An aside: I have read that when the part was first conceived, they wanted him to play the stereotypical gay personna up. Jamie Farr wanted to play it straight and the result was much better.
Wow, if that's true that is so correct. It would not have aged well at all.
Not that I can watch MASH without cringing, growing up we watched the reruns like every damn night and it seemed great but now it's so forumulaic and the laugh track...then the later years that really were woke well before woke was a thing. So obvious what they were doing then, now.
"The black man was the first sensitive man, long before Alan Alda." - Fear of a Black Hat
An aside: I have read that when the part was first conceived, they wanted him to play the stereotypical gay personna up. Jamie Farr wanted to play it straight and the result was much better.
Wow, if that's true that is so correct. It would not have aged well at all.

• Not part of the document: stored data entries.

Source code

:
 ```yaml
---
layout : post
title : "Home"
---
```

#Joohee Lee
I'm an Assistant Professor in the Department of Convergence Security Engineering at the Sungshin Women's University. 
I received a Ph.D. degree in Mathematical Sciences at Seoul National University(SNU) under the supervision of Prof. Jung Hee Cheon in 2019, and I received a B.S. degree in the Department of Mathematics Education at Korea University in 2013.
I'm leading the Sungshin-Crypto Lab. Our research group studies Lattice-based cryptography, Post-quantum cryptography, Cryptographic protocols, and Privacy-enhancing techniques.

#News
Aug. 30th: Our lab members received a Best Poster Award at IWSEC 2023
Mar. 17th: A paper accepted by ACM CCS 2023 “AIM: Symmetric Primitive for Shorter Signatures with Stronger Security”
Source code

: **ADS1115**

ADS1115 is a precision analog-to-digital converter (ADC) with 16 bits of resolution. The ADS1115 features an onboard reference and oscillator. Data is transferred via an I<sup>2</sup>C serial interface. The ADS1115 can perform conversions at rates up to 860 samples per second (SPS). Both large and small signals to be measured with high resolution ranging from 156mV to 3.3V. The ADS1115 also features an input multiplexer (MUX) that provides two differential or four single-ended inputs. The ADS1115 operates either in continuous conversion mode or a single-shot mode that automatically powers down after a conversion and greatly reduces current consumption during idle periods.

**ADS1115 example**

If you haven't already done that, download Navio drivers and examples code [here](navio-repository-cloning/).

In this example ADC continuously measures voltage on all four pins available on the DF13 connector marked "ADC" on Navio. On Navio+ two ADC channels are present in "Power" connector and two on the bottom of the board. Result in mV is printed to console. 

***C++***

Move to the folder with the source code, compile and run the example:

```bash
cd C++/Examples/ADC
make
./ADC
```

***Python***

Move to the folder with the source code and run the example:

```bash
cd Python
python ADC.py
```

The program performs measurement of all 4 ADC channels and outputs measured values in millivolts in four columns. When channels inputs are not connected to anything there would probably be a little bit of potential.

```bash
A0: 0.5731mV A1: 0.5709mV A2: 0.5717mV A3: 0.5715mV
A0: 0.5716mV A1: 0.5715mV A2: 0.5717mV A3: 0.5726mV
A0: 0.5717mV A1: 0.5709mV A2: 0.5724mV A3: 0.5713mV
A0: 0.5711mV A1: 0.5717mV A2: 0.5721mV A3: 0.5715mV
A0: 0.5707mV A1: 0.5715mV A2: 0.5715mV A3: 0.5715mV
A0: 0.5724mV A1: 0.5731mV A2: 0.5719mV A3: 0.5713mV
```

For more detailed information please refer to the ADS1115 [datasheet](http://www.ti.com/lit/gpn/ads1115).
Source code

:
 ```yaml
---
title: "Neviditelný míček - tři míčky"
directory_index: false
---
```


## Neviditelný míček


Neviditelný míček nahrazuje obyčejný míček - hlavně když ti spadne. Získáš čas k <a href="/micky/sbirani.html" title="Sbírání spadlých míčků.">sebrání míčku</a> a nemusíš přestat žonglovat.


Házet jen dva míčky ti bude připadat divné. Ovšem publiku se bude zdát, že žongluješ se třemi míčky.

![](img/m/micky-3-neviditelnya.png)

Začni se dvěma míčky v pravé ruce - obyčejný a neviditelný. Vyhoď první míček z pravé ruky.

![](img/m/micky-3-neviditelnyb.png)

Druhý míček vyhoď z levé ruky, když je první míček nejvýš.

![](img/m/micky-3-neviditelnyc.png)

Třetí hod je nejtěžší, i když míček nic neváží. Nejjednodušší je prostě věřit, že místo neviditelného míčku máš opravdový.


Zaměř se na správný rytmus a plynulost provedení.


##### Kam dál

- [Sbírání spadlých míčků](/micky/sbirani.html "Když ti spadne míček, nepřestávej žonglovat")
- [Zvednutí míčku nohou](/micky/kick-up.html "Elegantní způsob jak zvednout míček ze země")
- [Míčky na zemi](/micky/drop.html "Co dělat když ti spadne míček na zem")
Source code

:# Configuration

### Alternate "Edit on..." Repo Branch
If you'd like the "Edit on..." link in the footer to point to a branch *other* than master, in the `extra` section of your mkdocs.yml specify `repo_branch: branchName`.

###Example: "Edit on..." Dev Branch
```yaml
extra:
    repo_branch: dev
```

Not that I can watch MASH without cringing, growing up we watched the reruns like every damn night and it seemed great but now it's so forumulaic and the laugh track...then the later years that really were woke well before woke was a thing. So obvious what they were doing then, now.
"The black man was the first sensitive man, long before Alan Alda." - Fear of a Black Hat
They aired it without the laugh track in England. I hear it makes it a much better, more poignant show.
Ah. I was about to comment that I don't recall a laugh track.